What is expected:
Search each line below for "micro", then return the lines where it appears.
[[ Material to process, beginning ]]
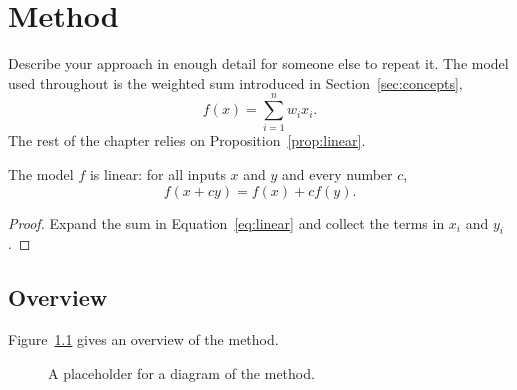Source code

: \chapter{Method}
\label{ch:method}

Describe your approach in enough detail for someone else to repeat it.
The model used throughout is the weighted sum introduced in
Section~\ref{sec:concepts},
\begin{equation}
  f(x) = \sum_{i=1}^{n} w_i x_i .
  \label{eq:model}
\end{equation}
The rest of the chapter relies on Proposition~\ref{prop:linear}.

\begin{proposition}
\label{prop:linear}
The model $f$ is linear: for all inputs $x$ and $y$ and every number $c$,
\begin{equation}
  f(x + c y) = f(x) + c f(y) .
  \label{eq:linear}
\end{equation}
\end{proposition}

\begin{proof}
Expand the sum in Equation~\eqref{eq:linear} and collect the terms in
$x_i$ and $y_i$.
\end{proof}

\section{Overview}
\label{sec:overview}

Figure~\ref{fig:method} gives an overview of the method.

\begin{figure}[htbp]
  \centering
  \caption{A placeholder for a diagram of the method.}
  \label{fig:method}
\end{figure}
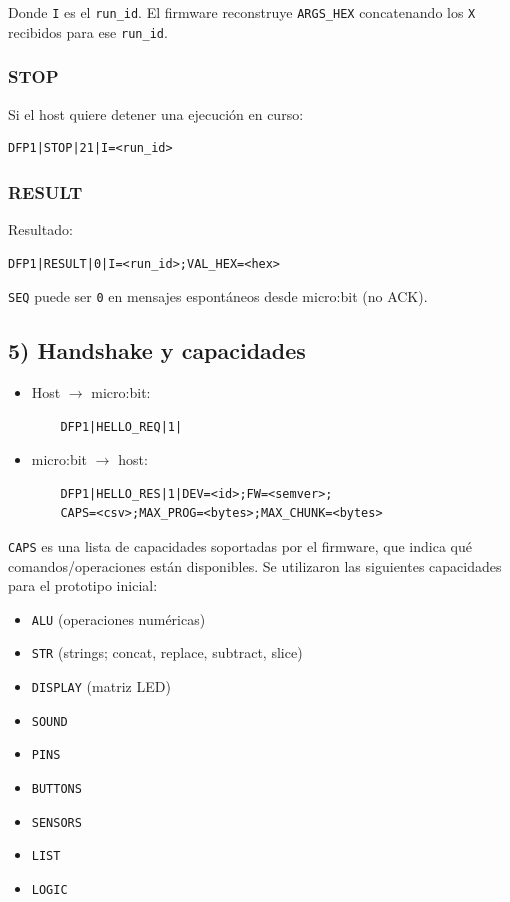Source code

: Donde \texttt{I} es el \texttt{run\_id}. El firmware reconstruye \texttt{ARGS\_HEX} concatenando los \texttt{X} recibidos para ese \texttt{run\_id}.

\subsubsection*{STOP}

Si el host quiere detener una ejecución en curso:
\begin{verbatim}
DFP1|STOP|21|I=<run_id>
\end{verbatim}

\subsubsection*{RESULT}

Resultado:
\begin{verbatim}
DFP1|RESULT|0|I=<run_id>;VAL_HEX=<hex>
\end{verbatim}


\texttt{SEQ} puede ser \texttt{0} en mensajes espontáneos desde micro:bit (no ACK).

\subsection*{5) Handshake y capacidades}

\begin{itemize}
    \item Host $\rightarrow$ micro:bit:
          \begin{verbatim}
    DFP1|HELLO_REQ|1|
    \end{verbatim}

    \item micro:bit $\rightarrow$ host:
          \begin{verbatim}
    DFP1|HELLO_RES|1|DEV=<id>;FW=<semver>;
    CAPS=<csv>;MAX_PROG=<bytes>;MAX_CHUNK=<bytes>
    \end{verbatim}
\end{itemize}

\texttt{CAPS} es una lista de capacidades soportadas por el firmware, que indica qué comandos/operaciones están disponibles. Se utilizaron las siguientes capacidades para el prototipo inicial:
\begin{itemize}
    \item \texttt{ALU} (operaciones numéricas)
    \item \texttt{STR} (strings; concat, replace, subtract, slice)
    \item \texttt{DISPLAY} (matriz LED)
    \item \texttt{SOUND}
    \item \texttt{PINS}
    \item \texttt{BUTTONS}
    \item \texttt{SENSORS}
    \item \texttt{LIST}
    \item \texttt{LOGIC}
\end{itemize}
[[ Material to process, end ]]
Answer space:
\texttt{SEQ} puede ser \texttt{0} en mensajes espontáneos desde micro:bit (no ACK).
    \item Host $\rightarrow$ micro:bit:
    \item micro:bit $\rightarrow$ host:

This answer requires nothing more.